WORK REQUIRED: Where the word "permission" occurs in a line of the listing, please copy the line.

DATA TO EXAMINE:
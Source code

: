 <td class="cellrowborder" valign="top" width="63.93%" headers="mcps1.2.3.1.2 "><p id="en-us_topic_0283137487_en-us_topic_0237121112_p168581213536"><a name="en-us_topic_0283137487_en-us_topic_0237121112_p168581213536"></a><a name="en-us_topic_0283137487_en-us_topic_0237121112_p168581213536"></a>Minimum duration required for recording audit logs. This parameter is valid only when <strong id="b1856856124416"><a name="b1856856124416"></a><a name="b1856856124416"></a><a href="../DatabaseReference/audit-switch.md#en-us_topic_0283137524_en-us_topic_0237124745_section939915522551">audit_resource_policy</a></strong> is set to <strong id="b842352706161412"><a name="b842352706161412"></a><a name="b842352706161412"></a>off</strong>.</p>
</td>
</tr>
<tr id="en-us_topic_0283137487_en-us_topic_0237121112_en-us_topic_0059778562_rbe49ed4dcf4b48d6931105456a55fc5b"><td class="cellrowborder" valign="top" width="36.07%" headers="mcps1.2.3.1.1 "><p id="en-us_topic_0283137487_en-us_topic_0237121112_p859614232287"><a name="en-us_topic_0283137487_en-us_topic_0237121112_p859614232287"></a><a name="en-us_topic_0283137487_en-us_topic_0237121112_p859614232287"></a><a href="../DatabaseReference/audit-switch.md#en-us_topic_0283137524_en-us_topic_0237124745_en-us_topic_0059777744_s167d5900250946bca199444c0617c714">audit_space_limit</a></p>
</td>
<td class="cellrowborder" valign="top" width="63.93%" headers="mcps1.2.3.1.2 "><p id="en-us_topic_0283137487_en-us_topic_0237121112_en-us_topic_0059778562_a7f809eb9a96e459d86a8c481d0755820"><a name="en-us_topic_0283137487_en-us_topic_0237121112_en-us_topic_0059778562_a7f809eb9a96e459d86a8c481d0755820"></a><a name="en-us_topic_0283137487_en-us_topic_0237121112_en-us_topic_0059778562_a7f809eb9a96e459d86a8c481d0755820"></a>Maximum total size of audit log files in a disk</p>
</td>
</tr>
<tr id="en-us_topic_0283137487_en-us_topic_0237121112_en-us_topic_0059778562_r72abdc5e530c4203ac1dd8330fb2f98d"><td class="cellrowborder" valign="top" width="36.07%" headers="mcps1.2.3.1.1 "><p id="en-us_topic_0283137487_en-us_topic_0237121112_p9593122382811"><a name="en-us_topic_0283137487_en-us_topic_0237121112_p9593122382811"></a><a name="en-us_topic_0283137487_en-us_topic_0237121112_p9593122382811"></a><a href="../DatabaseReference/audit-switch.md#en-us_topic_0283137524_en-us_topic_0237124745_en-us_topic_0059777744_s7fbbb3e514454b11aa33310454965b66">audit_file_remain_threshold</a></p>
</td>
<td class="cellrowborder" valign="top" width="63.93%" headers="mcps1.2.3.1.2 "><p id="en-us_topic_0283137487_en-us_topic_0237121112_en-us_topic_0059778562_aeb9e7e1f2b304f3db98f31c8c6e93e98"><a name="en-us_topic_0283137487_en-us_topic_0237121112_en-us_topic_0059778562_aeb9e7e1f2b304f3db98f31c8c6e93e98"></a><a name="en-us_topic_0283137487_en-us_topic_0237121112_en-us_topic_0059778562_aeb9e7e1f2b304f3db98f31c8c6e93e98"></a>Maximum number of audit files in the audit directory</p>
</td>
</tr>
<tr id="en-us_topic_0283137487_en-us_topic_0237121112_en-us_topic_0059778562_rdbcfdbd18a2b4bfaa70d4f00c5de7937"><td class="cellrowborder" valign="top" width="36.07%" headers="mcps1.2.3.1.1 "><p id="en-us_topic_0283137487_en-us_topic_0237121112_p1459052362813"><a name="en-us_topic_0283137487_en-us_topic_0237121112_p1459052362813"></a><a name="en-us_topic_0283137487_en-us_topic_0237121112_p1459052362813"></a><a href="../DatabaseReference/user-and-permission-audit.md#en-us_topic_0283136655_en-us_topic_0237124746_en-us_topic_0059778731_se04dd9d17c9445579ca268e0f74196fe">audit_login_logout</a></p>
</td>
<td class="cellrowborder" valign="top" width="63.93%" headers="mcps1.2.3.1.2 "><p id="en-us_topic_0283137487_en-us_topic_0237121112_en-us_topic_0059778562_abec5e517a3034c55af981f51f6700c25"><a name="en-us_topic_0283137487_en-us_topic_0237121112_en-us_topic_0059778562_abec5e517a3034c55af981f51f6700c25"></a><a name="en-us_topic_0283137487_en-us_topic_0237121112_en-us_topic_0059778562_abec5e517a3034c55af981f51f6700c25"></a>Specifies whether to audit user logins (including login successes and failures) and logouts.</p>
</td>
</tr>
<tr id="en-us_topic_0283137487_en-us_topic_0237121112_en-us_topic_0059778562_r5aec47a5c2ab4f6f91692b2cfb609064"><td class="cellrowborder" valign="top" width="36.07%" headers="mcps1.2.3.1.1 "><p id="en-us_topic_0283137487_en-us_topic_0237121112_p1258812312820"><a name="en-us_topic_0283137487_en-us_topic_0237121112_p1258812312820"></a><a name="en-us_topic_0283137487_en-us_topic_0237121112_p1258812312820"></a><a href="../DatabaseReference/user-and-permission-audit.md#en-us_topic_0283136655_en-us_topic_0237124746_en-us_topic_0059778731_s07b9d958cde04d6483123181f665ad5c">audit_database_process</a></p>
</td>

TASK RESULT:
<tr id="en-us_topic_0283137487_en-us_topic_0237121112_en-us_topic_0059778562_rdbcfdbd18a2b4bfaa70d4f00c5de7937"><td class="cellrowborder" valign="top" width="36.07%" headers="mcps1.2.3.1.1 "><p id="en-us_topic_0283137487_en-us_topic_0237121112_p1459052362813"><a name="en-us_topic_0283137487_en-us_topic_0237121112_p1459052362813"></a><a name="en-us_topic_0283137487_en-us_topic_0237121112_p1459052362813"></a><a href="../DatabaseReference/user-and-permission-audit.md#en-us_topic_0283136655_en-us_topic_0237124746_en-us_topic_0059778731_se04dd9d17c9445579ca268e0f74196fe">audit_login_logout</a></p>
<tr id="en-us_topic_0283137487_en-us_topic_0237121112_en-us_topic_0059778562_r5aec47a5c2ab4f6f91692b2cfb609064"><td class="cellrowborder" valign="top" width="36.07%" headers="mcps1.2.3.1.1 "><p id="en-us_topic_0283137487_en-us_topic_0237121112_p1258812312820"><a name="en-us_topic_0283137487_en-us_topic_0237121112_p1258812312820"></a><a name="en-us_topic_0283137487_en-us_topic_0237121112_p1258812312820"></a><a href="../DatabaseReference/user-and-permission-audit.md#en-us_topic_0283136655_en-us_topic_0237124746_en-us_topic_0059778731_s07b9d958cde04d6483123181f665ad5c">audit_database_process</a></p>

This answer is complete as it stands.